Os Pilares da Investigação da Polícia Federal

O monitoramento da Polícia Federal debruça-se sobre transações financeiras fora do padrão, ocultação de ativos e possíveis vínculos com o crime organizado.

  • O Alerta do Coaf: Um parecer técnico emitido pelo Conselho de Controle de Atividades Financeiras indicou que, em um intervalo de seis meses em 2024, a influenciadora registrou a entrada de 22 milhões de reais sob condições consideradas suspeitas. Tais cifras foram enviadas via Pix para a Talismã Digital, uma de suas companhias. A remetente dos fundos é uma corporação enquadrada no regime tributário do Simples Nacional, cujo teto de faturamento anual por lei é de 5 milhões de reais, ou seja, um montante significativamente inferior ao repassado.

  • A Relação com Plataformas de Apostas: O escopo do inquérito engloba a cooperação mútua entre as marcas da famosa e o mercado de jogos virtuais. A criadora de conteúdo prestou depoimento à comissão parlamentar que investigava o setor em 2024, prestando esclarecimentos sobre a veiculação de publicidade e a polêmica cláusula que renderia bônus financeiros sobre os prejuízos financeiros acumulados pelos usuários que utilizavam seus links. Embora o parecer final do comitê tenha sido rejeitado, o acervo de provas serviu de base para a abertura do inquérito da PF.

  • Ramificações Criminosas: O relatório aponta uma suposta proximidade indireta com organizações ilícitas. Os parceiros comerciais de Virginia na WePink, Thiago e Samara Stabile, comandavam anteriormente a franquia Pink Lash em conjunto com Karen Mori. Apelidada pelas autoridades de Japa do PCC, ela teria assumido o gerenciamento das finanças ilícitas deixadas pelo companheiro, uma das lideranças da facção, executado em 2018.

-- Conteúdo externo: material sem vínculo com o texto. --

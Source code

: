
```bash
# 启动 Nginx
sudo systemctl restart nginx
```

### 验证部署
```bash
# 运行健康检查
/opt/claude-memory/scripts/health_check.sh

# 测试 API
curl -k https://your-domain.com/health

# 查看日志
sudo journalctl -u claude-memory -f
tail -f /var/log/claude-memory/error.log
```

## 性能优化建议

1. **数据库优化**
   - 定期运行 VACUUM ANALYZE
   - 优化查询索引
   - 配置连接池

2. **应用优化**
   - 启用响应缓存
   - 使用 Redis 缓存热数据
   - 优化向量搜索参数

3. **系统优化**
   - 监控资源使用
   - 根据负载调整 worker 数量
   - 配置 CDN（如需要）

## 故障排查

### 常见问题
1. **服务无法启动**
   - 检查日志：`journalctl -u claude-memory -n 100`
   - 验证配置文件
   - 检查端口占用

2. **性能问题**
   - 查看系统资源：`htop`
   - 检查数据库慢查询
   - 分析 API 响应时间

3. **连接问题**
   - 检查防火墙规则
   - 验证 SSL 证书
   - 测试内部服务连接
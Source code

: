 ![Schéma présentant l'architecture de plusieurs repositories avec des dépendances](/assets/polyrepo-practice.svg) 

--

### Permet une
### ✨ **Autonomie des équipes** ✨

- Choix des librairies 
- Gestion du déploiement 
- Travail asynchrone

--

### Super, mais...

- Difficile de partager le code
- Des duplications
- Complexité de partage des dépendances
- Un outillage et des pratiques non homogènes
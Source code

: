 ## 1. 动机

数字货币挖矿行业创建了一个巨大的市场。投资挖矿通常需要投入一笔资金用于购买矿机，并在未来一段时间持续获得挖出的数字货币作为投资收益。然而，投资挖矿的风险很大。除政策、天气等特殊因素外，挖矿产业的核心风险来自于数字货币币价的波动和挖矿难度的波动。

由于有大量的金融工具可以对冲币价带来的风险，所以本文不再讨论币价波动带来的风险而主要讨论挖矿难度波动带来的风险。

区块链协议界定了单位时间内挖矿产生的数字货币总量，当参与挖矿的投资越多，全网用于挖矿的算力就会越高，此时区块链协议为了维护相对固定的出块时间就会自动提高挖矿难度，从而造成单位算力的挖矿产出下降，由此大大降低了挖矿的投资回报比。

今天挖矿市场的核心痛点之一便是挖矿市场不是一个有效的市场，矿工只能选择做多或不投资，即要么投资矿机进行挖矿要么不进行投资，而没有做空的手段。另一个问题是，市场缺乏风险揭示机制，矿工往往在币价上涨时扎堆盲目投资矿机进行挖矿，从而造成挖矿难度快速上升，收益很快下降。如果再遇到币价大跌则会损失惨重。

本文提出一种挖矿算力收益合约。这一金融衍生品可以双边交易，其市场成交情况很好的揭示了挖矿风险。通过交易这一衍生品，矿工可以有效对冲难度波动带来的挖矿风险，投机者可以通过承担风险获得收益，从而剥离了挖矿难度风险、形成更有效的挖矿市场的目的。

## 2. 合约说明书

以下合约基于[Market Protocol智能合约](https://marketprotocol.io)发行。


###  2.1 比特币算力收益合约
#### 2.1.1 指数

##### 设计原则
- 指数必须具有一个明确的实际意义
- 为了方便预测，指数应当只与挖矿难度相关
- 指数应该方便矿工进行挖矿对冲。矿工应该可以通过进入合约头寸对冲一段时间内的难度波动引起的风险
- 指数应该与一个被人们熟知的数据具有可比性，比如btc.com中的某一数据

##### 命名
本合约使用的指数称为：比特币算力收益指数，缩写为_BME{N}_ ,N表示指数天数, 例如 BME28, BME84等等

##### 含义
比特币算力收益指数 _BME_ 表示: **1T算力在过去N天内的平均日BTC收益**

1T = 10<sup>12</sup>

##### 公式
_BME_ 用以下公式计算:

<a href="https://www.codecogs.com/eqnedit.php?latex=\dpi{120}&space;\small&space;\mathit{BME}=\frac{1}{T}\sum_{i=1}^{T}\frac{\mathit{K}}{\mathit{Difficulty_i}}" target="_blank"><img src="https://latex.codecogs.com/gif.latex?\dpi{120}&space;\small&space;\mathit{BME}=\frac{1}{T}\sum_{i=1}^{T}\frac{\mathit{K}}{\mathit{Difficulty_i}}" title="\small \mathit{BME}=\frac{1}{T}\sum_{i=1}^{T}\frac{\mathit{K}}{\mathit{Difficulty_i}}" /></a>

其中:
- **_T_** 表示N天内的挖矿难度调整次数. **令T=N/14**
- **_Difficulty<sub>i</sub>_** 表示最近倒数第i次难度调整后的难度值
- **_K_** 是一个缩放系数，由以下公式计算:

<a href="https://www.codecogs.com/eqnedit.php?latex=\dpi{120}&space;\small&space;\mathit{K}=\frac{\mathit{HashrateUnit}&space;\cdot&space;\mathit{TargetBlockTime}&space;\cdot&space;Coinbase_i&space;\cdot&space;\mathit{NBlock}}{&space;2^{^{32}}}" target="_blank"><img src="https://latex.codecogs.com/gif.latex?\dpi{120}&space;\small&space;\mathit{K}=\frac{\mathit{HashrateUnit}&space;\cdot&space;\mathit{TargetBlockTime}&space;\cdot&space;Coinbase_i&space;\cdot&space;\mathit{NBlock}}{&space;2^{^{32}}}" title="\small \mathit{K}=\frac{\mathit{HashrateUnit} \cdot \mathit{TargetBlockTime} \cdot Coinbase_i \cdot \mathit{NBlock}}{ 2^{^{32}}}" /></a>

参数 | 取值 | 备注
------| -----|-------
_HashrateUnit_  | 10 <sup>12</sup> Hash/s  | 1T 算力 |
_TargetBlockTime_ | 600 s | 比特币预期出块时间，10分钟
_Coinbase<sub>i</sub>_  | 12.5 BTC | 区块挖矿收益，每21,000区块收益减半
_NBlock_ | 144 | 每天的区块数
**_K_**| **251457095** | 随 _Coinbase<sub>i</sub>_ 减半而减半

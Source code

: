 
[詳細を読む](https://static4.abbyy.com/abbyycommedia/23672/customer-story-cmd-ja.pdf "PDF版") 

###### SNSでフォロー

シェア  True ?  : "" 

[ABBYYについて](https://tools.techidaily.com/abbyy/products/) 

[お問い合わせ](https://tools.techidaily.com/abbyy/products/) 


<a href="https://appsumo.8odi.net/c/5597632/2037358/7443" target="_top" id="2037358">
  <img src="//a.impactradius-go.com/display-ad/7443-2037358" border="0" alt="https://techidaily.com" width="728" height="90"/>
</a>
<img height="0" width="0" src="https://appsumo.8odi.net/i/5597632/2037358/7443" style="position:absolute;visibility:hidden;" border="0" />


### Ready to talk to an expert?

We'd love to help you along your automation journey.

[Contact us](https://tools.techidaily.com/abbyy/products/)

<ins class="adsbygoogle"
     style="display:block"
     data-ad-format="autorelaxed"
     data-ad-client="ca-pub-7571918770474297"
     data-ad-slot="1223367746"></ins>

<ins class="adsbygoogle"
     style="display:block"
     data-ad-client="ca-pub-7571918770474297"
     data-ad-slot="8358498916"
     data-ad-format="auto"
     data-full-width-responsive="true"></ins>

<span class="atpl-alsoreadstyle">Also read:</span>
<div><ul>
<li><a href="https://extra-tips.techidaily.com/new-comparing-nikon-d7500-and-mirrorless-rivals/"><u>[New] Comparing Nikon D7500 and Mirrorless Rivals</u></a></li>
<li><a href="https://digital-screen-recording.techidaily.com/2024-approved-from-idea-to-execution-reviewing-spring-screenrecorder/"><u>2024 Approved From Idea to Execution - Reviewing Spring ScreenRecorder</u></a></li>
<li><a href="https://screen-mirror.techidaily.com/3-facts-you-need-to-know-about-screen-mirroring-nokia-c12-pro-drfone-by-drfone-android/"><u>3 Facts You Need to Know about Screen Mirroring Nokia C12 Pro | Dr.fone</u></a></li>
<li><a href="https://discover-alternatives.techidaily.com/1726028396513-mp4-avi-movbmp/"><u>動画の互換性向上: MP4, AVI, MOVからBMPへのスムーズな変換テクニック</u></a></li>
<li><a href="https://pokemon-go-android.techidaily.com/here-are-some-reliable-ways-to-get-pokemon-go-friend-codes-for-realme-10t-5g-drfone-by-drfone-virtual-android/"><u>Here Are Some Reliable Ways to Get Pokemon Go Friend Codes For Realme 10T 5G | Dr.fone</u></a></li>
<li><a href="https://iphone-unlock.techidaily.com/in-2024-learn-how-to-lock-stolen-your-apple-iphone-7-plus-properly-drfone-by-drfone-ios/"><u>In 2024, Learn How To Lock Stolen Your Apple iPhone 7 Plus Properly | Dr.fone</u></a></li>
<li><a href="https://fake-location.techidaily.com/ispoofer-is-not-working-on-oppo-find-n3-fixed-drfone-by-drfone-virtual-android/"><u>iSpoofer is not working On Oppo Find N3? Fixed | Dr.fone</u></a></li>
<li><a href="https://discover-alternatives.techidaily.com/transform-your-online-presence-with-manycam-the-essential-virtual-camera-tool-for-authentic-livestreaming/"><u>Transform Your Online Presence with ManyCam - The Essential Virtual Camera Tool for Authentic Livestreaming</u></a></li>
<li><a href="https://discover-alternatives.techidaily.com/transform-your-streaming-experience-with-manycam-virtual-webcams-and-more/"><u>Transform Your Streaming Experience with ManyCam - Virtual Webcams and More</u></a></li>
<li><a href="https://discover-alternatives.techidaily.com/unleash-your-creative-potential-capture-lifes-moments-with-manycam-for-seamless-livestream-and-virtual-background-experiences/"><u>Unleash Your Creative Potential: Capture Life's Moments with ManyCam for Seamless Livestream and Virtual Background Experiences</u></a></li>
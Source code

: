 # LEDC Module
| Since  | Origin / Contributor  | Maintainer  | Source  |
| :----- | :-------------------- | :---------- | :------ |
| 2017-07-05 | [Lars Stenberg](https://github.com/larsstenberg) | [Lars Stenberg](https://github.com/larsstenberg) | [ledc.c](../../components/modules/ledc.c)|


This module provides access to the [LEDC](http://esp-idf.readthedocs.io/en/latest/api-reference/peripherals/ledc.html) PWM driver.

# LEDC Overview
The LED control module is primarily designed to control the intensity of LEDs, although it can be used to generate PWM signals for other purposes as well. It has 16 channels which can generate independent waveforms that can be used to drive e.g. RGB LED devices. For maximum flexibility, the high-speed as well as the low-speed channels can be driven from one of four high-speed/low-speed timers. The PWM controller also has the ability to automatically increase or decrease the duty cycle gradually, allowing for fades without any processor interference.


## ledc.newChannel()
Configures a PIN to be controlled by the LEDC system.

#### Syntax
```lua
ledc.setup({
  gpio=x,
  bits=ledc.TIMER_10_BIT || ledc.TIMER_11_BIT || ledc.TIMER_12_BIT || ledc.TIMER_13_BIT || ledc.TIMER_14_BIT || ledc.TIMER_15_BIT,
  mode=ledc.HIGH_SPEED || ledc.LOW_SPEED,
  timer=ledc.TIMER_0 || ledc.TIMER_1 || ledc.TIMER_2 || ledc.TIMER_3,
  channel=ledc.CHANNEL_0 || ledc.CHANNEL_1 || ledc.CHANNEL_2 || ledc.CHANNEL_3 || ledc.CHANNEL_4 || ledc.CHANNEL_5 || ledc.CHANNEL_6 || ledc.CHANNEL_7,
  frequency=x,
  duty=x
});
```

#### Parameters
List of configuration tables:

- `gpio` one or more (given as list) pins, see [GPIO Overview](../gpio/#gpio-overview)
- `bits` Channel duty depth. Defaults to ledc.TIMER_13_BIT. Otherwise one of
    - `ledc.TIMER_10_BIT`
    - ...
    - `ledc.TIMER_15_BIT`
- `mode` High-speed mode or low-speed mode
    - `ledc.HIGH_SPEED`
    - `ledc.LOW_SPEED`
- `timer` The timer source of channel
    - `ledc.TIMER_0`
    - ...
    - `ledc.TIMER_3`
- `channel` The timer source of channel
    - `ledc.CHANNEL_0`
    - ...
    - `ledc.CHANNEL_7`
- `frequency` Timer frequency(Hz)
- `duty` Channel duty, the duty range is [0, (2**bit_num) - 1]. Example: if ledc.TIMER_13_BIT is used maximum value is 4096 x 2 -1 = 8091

Os Esclarecimentos da Equipe Jurídica da Influenciadora

Acionados pelo jornalismo da Record, os representantes legais de Virginia Fonseca emitiram um posicionamento oficial justificando que o sucesso da WePink decorre de suas operações em quiosques físicos instalados em grandes shoppings pelo Brasil, o que justifica o alto fluxo de cédulas em espécie, “como é padrão no comércio varejista”. O texto pontua que “esses depósitos são individualizados por pontos de venda e conciliados diariamente com fechamento de caixa e emissão de cupons fiscais”.

A assessoria jurídica rechaçou terminantemente qualquer irregularidade nos procedimentos fiscais das corporações, ponderando que “identificar movimentação atípica em relatório financeiro não significa, por si só, existência de irregularidades”.

No que tange aos apontamentos sobre o PCC, o comunicado assevera que Virginia e seus CNPJs não guardam qualquer tipo de proximidade com Karen Mori ou com o crime organizado.

Nota Oficial: “A WePink foi fundada em 2021 de forma independente, sem qualquer vínculo com a Pink Lash, a exceção dos dois sócios de Virginia”, reforça a defesa, complementando que a estrutura possui auditoria autônoma e conformidade legal, e que os laços do passado de Mori com os atuais investidores “ocorreu exclusivamente no âmbito da Pink Lash”.